Meticulous planning is required to ensure that the detailed specifications for the maintenance of the jets and helicopters are complied with at all times, but that the fleet still remains fully operational. The primary objective is to keep the downtimes in the hangar to an absolute minimum while at the same time ensuring maximum safety and quality, so that the aircraft are ready for action again as soon as possible. The procedure for performing the maintenance activities is as follows:
1. The annual plan
The two Nominated Persons Continuing Airworthiness each draw up an annual plan containing all the scheduled maintenance tasks for the 20 helicopters and three ambulance jets. On paper, the time sequence is clear: maintenance is prescribed after a certain number of flying hours or months. With the Airbus Helicopters H145 helicopters, for example, this is the case after every 400 flying hours or 12 months, and with the AgustaWestland Da Vinci helicopters after every 200 flying hours or 6 months. The specifications must be strictly complied with. However, if Rega flies many missions, the maintenance intervals are shorter and the planning schedule has to be modified. Unexpected defects and crew training also need to be taken into account.
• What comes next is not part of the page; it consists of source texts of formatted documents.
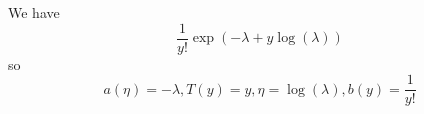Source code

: \begin{answer}
We have
\[ \frac{1}{y!}\exp(-\lambda+y\log(\lambda)) \]
so \[ a(\eta)=-\lambda, T(y)=y, \eta=\log(\lambda), b(y)=\frac{1}{y!} \]
\end{answer}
A minor periodic inspection on the Da Vinci helicopter, for instance, takes around seven days and on the ambulance jet about five days. In contrast, a complex check, such as that conducted on the Rega jets every four years, lasts between one and two months.
2. The work package
Based on the annual plan, the fleet manager responsible draws up a work package, comprising the documents with all the detailed information relating to the aircraft maintenance. This work package is created about three weeks before the actual maintenance event, so that the logisticians in the warehouse can supply the required material. The work package is subsequently passed on to the supervisor, who guides the maintenance team through the maintenance event and is responsible for the entire process.
3. The maintenance of the ambulance jets
After every repatriation mission, the Rega ambulance jets return to the hangar at the Rega Centre. The jet mechanics therefore see them almost every day and so are very familiar with the condition of the aircraft. They are also in close contact with the jet pilots; consequently, they are always well informed and
can rectify minor problems or faults immediately.
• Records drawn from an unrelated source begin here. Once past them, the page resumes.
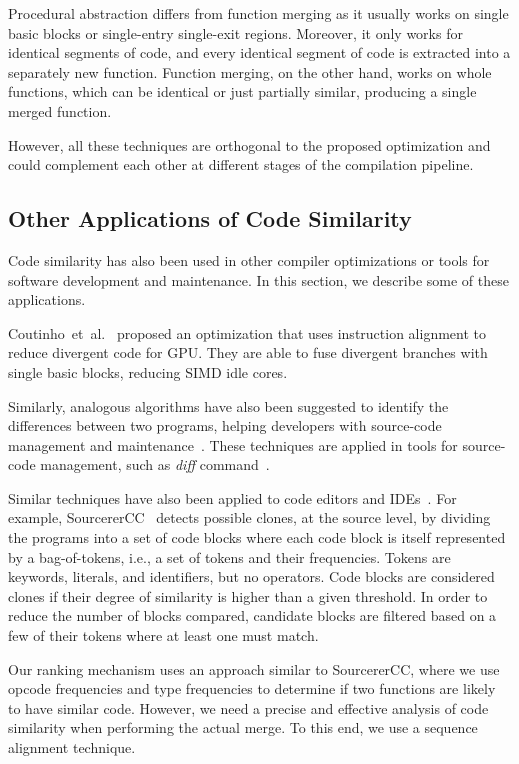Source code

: Procedural abstraction differs from function merging as it usually works on
single basic blocks or single-entry single-exit regions.
Moreover, it only works for identical segments of code, and every identical
segment of code is extracted into a separately new function.
Function merging, on the other hand, works on whole functions, which can be
identical or just partially similar, producing a single merged function.

However, all these techniques are orthogonal to the proposed optimization and
could complement each other at different stages of the compilation pipeline.

\subsection{Other Applications of Code Similarity}

Code similarity has also been used in other compiler optimizations or tools for
software development and maintenance.
In this section, we describe some of these applications.

Coutinho~et~al.~\cite{coutinho11} proposed an optimization that uses instruction
alignment to reduce divergent code for GPU.
They are able to fuse divergent branches with single basic blocks, reducing
SIMD idle cores.

Similarly, analogous algorithms have also been suggested to identify the
differences between two programs, helping developers with source-code
management and maintenance~\cite{yang91,miller85}.
These techniques are applied in tools for source-code management, such as
\textit{diff} command~\cite{miller85}.

Similar techniques have also been applied to code editors and IDEs~\cite{toomim04,sajnani16}.
For example,
SourcererCC~\cite{sajnani16} detects possible clones, at the source level, by
dividing the programs into a set of code blocks where each code block is itself
represented by a bag-of-tokens, i.e., a set of tokens and their frequencies.
Tokens are keywords, literals, and identifiers, but no operators.
Code blocks are considered clones if their degree of similarity is higher than
a given threshold.
In order to reduce the number of blocks compared, candidate blocks are filtered
based on a few of their tokens where at least one must match.

Our ranking mechanism uses an approach similar to SourcererCC, where we use
opcode frequencies and type frequencies to determine if two functions are
likely to have similar code.
However, we need a precise and effective analysis of code similarity when
performing the actual merge.
To this end, we use a sequence alignment technique.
4. The maintenance of the helicopters
The rescue helicopters make their way to the hangar at the Rega Centre less frequently. When they are flown from a helicopter base to the Rega Centre for maintenance, after landing the mechanics perform an incoming check. On the ground, they check the running engines and all the systems, record the parameters
and visually inspect the helicopter for damage. Any deviations or defects are dealt with as quickly as possible.
5. The final check
After the mechanics have maintained and inspected the helicopter or jet as specified in the work package, the supervisor scrutinises the work that has been carried out. In the case of the helicopter, this is followed by a ground run and a technical check flight. During this flight, the helicopter mechanic accompanies the Rega works pilot and together they check all the systems and measure the vibrations on the rotor system. Subsequently, the rescue hoist is checked to make sure it is fully functional. The hoist cable is fully extended and retracted and also tested with weights in the course of a check flight.
The jet mechanics can start the engines themselves, power up the systems and check them. While a pilot is not necessary for this, the mechanics need an additional licence to perform this task.
6. Back in operation
Once the work and all the necessary checks have been successfully completed, a supervisor releases the helicopter or jet for return to service. The aircraft is now ready to be deployed again and can take off on missions once more.